◆ **Work task**
All lines in the records below that hold "these" are to be shown.

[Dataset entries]
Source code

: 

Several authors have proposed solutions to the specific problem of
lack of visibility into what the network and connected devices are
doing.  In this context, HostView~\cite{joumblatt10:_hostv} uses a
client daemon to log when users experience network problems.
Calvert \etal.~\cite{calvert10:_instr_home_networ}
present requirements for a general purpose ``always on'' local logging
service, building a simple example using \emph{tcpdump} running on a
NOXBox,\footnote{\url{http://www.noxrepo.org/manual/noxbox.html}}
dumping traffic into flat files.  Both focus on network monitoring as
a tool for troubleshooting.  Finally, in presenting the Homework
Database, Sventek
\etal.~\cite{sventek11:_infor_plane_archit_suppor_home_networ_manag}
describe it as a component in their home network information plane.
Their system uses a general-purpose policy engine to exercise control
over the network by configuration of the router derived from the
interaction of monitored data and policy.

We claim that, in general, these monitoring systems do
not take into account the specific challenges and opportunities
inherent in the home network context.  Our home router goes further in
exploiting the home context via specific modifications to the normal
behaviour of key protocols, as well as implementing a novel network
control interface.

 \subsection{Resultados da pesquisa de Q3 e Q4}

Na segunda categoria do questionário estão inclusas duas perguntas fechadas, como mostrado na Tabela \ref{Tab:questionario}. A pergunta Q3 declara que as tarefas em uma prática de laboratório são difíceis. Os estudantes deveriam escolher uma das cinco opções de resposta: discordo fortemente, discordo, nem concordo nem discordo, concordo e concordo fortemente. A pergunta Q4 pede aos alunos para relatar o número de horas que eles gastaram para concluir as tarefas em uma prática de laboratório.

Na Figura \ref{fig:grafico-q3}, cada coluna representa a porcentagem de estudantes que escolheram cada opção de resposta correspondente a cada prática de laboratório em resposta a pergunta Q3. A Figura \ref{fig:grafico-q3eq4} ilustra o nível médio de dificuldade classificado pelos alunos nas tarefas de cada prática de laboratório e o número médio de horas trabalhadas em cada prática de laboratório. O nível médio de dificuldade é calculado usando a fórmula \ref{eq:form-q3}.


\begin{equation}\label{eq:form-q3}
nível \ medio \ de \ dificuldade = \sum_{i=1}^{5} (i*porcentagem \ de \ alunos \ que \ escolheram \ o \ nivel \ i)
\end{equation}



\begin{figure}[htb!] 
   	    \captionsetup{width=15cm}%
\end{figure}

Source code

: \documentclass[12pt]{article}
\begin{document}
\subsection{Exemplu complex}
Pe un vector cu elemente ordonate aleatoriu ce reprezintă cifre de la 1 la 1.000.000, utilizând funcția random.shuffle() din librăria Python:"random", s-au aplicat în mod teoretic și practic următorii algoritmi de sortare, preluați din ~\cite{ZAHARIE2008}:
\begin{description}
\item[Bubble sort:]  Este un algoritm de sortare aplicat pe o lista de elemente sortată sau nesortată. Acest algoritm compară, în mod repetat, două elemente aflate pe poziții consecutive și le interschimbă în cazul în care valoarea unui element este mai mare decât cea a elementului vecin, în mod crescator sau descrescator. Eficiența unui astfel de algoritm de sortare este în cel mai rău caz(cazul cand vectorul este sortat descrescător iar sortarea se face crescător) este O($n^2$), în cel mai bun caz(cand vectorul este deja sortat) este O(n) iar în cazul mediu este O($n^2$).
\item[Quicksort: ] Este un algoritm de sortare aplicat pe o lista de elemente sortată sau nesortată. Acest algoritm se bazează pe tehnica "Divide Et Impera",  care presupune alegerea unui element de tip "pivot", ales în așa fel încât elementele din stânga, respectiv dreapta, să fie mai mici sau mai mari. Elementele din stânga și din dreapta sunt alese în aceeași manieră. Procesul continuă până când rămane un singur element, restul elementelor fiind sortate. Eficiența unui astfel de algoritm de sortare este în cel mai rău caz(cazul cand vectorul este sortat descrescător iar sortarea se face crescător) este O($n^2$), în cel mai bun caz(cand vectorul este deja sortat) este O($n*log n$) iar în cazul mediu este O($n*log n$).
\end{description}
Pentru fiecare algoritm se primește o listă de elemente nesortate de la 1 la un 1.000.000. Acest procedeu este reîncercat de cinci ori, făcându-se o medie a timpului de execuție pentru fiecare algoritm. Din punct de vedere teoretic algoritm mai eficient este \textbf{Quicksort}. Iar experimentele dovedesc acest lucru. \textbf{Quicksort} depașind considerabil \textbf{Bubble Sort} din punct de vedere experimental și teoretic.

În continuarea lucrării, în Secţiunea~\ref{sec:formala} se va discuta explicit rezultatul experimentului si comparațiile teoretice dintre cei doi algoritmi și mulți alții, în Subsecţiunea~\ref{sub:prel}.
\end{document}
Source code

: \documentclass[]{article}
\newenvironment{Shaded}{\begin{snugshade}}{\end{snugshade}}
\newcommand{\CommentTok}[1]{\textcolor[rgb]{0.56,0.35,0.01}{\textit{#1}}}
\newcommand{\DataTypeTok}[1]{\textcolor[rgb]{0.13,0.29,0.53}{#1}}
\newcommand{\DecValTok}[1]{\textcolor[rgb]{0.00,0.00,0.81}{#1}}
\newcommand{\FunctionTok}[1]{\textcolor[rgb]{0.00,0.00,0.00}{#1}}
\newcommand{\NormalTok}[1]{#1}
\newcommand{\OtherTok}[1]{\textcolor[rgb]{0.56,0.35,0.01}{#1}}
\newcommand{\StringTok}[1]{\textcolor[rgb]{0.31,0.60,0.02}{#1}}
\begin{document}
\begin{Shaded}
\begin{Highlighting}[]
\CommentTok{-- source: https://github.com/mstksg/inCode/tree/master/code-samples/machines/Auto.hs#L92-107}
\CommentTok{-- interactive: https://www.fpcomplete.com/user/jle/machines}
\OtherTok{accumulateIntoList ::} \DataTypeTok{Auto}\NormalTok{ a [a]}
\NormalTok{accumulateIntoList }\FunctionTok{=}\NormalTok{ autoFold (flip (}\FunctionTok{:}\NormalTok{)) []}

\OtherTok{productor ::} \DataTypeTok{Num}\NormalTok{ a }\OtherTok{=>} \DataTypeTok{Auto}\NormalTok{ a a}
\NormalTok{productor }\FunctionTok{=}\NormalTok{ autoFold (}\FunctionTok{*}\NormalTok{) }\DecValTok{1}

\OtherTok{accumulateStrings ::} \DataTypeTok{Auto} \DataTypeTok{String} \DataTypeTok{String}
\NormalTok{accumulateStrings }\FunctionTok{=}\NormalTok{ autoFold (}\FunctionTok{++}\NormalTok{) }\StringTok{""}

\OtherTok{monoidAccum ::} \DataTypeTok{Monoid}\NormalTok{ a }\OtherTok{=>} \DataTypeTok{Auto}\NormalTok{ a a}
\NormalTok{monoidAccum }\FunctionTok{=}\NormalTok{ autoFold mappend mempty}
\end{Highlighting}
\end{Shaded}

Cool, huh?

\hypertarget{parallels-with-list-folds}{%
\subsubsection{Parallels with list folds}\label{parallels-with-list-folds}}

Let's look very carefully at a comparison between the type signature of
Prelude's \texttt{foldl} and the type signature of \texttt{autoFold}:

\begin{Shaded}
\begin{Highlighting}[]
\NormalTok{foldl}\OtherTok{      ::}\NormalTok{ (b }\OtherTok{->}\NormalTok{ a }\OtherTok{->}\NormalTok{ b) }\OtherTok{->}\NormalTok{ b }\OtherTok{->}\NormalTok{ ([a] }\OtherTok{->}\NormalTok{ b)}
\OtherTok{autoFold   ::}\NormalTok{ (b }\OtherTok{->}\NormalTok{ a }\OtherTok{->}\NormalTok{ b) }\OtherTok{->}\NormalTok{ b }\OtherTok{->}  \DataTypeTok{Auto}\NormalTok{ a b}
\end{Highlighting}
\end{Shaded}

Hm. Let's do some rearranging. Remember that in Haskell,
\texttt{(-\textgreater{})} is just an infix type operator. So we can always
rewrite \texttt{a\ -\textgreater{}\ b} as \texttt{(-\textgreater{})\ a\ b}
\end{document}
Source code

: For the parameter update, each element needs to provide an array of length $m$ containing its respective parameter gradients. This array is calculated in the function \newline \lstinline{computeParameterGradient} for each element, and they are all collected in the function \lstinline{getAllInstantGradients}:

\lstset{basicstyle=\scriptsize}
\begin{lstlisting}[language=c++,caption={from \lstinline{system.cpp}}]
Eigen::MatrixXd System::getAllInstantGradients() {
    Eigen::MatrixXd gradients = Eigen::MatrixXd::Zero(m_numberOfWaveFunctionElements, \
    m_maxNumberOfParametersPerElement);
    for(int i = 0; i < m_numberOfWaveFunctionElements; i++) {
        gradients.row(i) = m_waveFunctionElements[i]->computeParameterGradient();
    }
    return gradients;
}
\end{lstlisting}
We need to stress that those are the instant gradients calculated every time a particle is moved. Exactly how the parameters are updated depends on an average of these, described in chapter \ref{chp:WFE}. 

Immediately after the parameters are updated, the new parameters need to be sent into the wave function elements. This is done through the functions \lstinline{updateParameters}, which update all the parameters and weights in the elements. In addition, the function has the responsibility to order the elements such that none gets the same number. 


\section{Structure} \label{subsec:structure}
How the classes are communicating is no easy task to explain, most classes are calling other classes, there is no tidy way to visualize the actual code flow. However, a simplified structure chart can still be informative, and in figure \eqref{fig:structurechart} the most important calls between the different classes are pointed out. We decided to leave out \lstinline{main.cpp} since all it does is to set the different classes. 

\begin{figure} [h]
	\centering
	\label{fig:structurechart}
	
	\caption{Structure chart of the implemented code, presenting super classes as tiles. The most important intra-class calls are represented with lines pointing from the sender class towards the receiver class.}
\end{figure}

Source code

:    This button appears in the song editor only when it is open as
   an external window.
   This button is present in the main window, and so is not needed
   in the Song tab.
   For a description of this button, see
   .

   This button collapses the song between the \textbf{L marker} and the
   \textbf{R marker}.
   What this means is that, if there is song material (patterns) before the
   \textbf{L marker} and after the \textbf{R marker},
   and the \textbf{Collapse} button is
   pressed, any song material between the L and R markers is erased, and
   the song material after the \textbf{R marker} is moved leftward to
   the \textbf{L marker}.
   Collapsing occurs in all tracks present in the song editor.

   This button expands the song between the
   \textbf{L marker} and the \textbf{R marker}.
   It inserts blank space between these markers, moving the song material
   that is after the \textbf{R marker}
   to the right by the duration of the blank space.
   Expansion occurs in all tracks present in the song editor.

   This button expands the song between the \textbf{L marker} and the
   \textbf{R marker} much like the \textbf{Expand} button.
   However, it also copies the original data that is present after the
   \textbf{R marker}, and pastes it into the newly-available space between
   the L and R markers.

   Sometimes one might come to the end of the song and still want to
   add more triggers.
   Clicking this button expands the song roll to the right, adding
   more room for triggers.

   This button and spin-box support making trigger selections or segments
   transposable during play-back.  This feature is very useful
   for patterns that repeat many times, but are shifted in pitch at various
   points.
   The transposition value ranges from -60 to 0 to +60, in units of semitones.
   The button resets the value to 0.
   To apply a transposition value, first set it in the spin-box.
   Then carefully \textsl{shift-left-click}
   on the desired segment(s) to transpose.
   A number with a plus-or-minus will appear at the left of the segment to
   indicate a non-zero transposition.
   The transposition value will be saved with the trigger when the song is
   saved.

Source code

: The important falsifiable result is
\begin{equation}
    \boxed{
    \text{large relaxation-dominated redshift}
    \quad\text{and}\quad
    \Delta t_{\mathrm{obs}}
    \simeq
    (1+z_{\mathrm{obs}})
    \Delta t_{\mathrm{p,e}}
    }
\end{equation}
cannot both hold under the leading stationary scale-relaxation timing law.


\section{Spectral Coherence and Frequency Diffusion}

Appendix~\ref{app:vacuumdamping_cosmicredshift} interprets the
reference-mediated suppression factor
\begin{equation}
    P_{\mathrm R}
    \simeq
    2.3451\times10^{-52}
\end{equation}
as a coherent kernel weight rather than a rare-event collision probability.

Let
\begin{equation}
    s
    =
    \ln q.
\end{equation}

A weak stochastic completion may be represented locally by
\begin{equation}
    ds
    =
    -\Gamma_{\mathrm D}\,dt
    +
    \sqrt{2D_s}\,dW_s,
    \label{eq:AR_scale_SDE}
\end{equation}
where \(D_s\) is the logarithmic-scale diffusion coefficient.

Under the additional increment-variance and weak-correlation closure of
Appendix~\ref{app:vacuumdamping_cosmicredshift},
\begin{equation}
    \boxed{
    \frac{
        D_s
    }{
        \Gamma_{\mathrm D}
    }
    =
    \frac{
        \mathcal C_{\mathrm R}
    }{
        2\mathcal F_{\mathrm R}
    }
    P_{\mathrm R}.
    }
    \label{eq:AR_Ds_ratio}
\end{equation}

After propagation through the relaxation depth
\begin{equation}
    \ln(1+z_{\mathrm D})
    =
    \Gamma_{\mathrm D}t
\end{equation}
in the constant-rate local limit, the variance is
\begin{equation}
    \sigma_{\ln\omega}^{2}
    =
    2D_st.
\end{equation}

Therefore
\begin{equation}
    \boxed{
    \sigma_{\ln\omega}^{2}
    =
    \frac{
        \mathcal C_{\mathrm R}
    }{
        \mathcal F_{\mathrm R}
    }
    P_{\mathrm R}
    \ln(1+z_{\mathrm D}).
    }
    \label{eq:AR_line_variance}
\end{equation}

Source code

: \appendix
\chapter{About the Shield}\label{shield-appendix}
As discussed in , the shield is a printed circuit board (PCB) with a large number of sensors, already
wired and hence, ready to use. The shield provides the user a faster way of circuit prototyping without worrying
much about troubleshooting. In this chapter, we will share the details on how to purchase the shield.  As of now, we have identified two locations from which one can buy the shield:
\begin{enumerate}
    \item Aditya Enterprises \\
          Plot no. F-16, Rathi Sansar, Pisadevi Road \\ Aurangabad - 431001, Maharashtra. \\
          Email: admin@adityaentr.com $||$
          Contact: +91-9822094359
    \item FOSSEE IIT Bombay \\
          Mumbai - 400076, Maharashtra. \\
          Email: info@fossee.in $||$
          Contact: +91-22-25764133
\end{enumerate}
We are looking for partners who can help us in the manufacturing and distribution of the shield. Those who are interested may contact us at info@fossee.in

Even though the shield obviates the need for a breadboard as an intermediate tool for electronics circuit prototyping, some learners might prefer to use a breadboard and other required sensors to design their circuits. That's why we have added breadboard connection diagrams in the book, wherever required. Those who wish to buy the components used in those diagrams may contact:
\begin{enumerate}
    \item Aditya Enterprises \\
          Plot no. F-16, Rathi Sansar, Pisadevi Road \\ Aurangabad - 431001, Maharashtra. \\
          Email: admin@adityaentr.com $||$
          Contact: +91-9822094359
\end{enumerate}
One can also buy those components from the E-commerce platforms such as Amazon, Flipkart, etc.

◆ **Answer to this exercise**
We claim that, in general, these monitoring systems do
We need to stress that those are the instant gradients calculated every time a particle is moved. Exactly how the parameters are updated depends on an average of these, described in chapter \ref{chp:WFE}. 
   It inserts blank space between these markers, moving the song material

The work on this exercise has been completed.